For lines to be detected Hough Transform [8] is widely used [9, 10, 11, 12]. In [9] vanishing points are estimated robustly as sine waves in Hough space. Paper [10] presents a method which chooses the point with the highest number of peaks of a skew projective histogram. Authors of [11, 12] present a neural network architecture based on a new FHT layer. It should be noted that in many cases when HT lines are employed the optimization function is calculated not on the image plane. But the image plane is usually preferred because the noise originates in the image [13].

Papers [14, 15] consider documents rectification based on text lines and vertical strokes of characters. They are extended to be lines and an optimization function is defined as a sum of squared distances from the lines to the sought vanishing point. Here one calculates consistency of a line and a vanishing point on the image plane. However, this approach ignores the fact that the farther the lines intersection is from the image center the higher noise it may have due to line noise. So the consistency value depends on that distance.

This problem can be avoided if one uses a model of data noise while constructing the optimization function. As there is no convenient model of line noise we can employ segments with Gaussian noise of their endpoints. This idea is used in [16, 17] where the consistency of a segment and a vanishing point is calculated as a squared distance from its endpoint to a line through the vanishing point and the segment middle point. But there is no proof of optimality of such an optimization function.

There are several different methods for rectification homography calculation with two vanishing points. In papers [9, 12] authors find four intersection points of lines through each vanishing point and 2 opposite image corners and transform them to the image corners. In [10, 15] separate homographies are constructed for each vanishing point to be transformed to infinity. Both methods don’t preserve length ratios. In papers [18, 14] the camera model is used to rectify an image. In [14] the method for metric rectification is presented but a rectified image may be flipped. Authors of [18] estimate rectification based on the camera rotation for object to be perpendicular to the camera axis. However, they assume that the camera focal length equals 1 so the method also does not preserve length ratios.

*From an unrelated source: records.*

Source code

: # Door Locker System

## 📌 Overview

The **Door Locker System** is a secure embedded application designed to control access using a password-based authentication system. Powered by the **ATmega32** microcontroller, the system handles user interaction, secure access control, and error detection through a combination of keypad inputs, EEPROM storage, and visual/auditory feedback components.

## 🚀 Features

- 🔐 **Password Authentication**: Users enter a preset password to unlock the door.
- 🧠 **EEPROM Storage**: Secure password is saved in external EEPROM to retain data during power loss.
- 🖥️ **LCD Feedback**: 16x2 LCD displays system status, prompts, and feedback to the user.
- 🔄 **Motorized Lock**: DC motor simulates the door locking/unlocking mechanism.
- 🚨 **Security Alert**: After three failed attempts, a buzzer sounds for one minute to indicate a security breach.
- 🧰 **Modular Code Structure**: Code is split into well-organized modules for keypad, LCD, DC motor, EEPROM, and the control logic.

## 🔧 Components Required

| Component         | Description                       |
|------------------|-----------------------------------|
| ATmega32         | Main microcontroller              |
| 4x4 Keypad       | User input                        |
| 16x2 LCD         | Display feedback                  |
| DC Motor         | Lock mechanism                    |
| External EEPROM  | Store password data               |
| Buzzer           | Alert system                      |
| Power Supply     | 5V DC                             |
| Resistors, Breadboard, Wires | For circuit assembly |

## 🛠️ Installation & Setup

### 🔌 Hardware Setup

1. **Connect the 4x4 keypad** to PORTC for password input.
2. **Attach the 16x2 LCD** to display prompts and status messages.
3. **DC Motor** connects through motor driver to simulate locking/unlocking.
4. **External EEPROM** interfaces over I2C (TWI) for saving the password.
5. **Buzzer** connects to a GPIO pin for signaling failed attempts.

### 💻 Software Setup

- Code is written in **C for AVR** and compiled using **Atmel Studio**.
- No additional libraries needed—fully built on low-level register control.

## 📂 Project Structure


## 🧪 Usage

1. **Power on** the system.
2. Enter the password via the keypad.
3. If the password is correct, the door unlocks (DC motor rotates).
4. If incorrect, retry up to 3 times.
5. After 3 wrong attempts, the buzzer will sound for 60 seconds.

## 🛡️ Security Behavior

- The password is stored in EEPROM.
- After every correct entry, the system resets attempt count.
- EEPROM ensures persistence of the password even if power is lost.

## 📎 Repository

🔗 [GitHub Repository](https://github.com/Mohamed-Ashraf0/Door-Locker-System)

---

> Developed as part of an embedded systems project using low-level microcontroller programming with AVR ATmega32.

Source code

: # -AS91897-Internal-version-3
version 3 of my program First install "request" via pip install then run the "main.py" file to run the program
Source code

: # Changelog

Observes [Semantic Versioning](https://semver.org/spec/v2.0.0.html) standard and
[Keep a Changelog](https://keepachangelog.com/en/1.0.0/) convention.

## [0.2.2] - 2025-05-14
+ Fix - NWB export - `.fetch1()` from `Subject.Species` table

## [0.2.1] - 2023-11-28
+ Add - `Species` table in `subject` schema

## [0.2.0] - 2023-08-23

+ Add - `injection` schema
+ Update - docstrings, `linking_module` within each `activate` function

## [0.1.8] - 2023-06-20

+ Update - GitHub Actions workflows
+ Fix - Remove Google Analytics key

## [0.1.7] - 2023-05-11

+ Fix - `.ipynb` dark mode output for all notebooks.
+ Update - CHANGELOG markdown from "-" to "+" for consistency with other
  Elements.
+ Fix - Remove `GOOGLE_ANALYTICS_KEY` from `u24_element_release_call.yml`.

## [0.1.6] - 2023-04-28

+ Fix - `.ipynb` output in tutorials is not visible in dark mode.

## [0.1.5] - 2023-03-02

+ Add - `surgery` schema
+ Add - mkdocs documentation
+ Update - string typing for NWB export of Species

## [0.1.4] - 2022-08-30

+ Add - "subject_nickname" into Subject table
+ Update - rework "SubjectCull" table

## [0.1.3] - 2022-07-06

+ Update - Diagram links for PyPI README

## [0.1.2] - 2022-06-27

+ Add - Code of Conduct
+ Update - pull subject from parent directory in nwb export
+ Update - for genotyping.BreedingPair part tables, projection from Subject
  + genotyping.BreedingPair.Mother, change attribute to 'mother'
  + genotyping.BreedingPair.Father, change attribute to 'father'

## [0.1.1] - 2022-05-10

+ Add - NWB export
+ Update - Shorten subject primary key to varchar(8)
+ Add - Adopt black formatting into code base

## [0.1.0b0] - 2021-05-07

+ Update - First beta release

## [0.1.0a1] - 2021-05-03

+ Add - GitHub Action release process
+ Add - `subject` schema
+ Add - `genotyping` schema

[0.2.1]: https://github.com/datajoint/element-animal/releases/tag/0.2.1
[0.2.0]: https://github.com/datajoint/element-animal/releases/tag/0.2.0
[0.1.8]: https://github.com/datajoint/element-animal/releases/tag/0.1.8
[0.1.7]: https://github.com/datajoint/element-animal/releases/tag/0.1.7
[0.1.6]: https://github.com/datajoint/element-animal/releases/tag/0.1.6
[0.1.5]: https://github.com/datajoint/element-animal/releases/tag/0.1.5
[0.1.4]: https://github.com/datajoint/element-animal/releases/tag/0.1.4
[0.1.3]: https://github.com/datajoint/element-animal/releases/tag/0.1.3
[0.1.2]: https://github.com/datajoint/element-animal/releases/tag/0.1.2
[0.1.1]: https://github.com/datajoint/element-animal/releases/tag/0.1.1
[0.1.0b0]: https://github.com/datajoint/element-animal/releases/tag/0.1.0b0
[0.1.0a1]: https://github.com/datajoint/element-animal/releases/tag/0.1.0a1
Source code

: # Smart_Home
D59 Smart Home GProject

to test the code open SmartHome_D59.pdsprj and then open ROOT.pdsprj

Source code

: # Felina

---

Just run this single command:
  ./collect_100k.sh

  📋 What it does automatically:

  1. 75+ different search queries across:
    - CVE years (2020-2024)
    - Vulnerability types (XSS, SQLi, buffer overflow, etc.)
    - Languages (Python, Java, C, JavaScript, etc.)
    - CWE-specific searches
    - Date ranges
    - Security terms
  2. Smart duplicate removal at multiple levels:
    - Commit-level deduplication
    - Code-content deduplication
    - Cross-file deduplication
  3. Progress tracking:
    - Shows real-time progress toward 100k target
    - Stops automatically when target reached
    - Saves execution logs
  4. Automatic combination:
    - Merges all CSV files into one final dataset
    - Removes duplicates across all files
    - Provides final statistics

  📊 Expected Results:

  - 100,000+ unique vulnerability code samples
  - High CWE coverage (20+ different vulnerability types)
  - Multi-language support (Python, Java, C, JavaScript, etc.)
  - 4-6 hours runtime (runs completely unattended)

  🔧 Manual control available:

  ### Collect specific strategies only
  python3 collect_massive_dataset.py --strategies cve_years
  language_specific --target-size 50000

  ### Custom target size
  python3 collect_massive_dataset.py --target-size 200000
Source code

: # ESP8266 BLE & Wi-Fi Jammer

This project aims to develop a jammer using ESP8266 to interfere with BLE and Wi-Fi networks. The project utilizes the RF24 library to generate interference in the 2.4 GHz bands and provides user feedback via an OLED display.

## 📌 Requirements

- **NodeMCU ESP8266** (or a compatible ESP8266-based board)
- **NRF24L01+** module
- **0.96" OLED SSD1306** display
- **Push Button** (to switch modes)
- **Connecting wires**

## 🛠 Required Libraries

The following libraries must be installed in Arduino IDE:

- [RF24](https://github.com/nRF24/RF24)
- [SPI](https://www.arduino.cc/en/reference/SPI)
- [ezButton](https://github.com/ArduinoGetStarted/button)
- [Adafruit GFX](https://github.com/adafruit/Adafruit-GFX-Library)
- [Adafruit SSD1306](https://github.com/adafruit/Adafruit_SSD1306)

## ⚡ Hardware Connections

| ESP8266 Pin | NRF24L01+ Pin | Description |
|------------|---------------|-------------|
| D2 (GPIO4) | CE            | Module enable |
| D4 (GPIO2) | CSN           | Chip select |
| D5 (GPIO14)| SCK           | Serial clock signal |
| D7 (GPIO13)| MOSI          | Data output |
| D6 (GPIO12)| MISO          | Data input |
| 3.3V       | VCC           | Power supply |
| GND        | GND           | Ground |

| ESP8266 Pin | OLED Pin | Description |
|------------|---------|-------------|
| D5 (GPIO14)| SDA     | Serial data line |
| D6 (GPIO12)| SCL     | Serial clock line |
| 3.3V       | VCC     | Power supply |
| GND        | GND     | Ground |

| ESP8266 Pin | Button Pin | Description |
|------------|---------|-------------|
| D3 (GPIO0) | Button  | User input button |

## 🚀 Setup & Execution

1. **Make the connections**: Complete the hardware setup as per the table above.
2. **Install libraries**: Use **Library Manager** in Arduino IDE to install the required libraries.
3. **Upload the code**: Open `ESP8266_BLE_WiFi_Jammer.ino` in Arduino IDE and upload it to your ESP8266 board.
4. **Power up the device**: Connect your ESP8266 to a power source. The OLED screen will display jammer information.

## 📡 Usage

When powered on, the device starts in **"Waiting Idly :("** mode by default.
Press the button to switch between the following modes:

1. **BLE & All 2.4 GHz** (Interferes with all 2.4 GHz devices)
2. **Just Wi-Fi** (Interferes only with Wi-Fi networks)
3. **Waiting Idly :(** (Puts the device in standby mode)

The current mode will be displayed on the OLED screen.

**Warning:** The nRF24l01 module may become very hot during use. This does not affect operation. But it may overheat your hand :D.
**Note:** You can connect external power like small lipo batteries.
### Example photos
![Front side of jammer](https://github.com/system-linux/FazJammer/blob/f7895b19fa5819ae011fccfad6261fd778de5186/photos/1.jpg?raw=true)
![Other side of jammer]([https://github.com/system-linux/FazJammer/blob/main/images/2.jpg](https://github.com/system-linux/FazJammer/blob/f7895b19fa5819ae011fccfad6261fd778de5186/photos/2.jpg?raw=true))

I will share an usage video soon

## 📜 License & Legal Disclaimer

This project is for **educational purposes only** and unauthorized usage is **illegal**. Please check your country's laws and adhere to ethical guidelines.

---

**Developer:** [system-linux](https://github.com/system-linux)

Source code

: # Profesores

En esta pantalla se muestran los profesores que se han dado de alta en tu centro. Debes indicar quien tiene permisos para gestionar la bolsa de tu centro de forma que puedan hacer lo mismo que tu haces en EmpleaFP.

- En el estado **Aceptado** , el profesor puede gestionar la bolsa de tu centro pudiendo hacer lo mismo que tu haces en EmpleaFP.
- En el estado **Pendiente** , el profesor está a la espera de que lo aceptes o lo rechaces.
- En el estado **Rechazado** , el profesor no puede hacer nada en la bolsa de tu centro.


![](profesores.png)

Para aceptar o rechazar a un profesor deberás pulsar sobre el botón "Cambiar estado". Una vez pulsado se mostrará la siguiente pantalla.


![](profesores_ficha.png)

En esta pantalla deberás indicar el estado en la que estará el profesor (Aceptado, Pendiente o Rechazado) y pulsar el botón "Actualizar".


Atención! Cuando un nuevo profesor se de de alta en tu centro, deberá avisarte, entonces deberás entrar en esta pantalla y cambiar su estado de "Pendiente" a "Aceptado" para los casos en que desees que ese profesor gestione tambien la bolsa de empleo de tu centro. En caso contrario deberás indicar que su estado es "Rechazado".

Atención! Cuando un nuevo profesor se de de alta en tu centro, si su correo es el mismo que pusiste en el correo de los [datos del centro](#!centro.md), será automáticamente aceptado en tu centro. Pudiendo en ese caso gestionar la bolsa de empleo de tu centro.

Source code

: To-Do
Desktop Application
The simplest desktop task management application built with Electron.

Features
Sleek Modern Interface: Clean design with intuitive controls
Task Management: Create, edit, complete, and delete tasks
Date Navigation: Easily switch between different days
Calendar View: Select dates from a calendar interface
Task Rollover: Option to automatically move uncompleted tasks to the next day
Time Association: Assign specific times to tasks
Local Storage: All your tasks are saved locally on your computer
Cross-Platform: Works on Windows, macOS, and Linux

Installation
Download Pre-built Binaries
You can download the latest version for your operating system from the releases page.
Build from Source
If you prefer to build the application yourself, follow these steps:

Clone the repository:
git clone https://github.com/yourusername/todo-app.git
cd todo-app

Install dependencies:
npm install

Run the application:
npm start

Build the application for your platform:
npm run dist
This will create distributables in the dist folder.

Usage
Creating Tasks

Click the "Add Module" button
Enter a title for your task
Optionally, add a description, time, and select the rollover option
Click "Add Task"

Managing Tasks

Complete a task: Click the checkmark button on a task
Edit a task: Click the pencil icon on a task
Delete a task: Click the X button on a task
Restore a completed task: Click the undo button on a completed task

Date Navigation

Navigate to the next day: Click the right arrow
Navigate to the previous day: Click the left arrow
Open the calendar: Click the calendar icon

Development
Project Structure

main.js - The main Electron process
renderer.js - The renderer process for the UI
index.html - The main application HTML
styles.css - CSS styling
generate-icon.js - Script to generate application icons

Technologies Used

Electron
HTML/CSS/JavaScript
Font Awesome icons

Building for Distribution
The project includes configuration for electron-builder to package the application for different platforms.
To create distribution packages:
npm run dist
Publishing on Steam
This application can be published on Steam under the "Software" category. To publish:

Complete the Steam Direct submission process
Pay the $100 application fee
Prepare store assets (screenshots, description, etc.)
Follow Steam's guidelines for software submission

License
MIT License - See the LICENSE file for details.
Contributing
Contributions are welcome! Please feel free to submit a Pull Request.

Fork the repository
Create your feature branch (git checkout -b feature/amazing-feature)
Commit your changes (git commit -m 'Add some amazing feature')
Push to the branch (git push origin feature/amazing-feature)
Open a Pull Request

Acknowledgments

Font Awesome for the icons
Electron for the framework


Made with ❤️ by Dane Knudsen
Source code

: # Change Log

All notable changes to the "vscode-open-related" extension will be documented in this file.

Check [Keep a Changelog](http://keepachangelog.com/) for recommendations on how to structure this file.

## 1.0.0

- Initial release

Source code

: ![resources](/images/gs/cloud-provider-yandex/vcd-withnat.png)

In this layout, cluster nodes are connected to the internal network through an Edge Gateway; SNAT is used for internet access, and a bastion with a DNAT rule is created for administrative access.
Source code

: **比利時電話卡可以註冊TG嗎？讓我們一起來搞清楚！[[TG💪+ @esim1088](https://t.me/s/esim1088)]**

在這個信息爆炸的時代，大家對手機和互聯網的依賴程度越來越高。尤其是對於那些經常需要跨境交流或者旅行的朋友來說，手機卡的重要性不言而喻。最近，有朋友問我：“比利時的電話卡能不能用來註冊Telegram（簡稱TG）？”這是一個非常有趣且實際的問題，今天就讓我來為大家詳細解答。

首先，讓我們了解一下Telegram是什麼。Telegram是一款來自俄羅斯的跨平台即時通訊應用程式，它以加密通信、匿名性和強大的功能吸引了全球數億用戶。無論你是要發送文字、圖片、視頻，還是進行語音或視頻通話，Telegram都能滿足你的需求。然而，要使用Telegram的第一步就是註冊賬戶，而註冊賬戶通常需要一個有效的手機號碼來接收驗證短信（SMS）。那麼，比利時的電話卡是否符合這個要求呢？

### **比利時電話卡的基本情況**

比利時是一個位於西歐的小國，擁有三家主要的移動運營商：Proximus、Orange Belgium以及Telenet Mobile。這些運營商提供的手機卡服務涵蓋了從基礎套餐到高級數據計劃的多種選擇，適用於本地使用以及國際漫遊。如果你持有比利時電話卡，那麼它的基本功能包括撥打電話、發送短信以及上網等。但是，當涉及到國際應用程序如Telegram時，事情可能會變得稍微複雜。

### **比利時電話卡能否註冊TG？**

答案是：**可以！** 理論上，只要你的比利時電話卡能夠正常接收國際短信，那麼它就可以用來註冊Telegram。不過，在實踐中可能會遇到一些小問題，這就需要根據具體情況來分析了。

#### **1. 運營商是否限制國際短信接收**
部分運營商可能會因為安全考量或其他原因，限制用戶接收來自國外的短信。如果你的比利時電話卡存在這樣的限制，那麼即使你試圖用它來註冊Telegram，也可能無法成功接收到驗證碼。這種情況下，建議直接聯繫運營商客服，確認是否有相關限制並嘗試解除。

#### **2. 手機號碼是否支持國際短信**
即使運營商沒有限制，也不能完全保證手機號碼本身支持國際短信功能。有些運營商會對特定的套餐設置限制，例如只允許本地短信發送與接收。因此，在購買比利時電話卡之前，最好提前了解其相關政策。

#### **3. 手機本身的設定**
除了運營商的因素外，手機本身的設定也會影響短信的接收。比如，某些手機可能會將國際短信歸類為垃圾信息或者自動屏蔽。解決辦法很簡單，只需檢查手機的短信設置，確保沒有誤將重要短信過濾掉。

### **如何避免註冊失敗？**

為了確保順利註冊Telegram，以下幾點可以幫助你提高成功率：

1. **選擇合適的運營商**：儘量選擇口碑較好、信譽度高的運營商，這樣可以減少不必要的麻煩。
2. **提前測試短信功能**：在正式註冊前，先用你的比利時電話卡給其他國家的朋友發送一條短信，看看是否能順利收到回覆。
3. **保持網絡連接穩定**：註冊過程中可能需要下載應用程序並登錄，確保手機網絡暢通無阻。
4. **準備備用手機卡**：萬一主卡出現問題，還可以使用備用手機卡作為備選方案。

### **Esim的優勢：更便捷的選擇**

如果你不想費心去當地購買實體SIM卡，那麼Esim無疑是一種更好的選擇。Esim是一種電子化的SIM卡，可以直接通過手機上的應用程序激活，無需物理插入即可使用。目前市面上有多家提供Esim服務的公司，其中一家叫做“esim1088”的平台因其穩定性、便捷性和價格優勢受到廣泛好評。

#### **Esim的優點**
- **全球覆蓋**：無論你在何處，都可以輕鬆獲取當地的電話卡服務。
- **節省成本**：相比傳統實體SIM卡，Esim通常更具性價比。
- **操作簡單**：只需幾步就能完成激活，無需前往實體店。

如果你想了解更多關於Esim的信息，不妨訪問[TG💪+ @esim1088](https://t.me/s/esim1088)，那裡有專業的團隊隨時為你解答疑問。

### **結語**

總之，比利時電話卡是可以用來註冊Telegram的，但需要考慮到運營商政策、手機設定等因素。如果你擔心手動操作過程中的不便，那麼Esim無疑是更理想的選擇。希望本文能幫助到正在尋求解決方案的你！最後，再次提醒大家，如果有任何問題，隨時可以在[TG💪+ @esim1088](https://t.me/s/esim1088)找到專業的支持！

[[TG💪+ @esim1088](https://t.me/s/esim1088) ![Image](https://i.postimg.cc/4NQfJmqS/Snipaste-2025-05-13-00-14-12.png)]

In this work we propose an algorithm for vanishing point detection based on an optimization function proved to be optimal with the segment noise model described above. For image metric rectification we introduce an original algorithm that uses estimation of camera rotation and avoids the refined image flip. Also we discuss how to perform it with the unknown camera focal length.

The proposed method can be used for rectification of document or facade images without any information about objects locations or their templates. Also it can be applied while increase the spatial resolution in computer tomography. For that purpose in [19] authors place asymmetrically reflecting crystals behind the object. But the presence of these optical elements in the optical path leads to projective distortion of the recorded projections, which must be adjusted before sending the measured projections for reconstruction. If the object under investigation has Manhattan structure the proposed method is an adequate tool for the necessary correction.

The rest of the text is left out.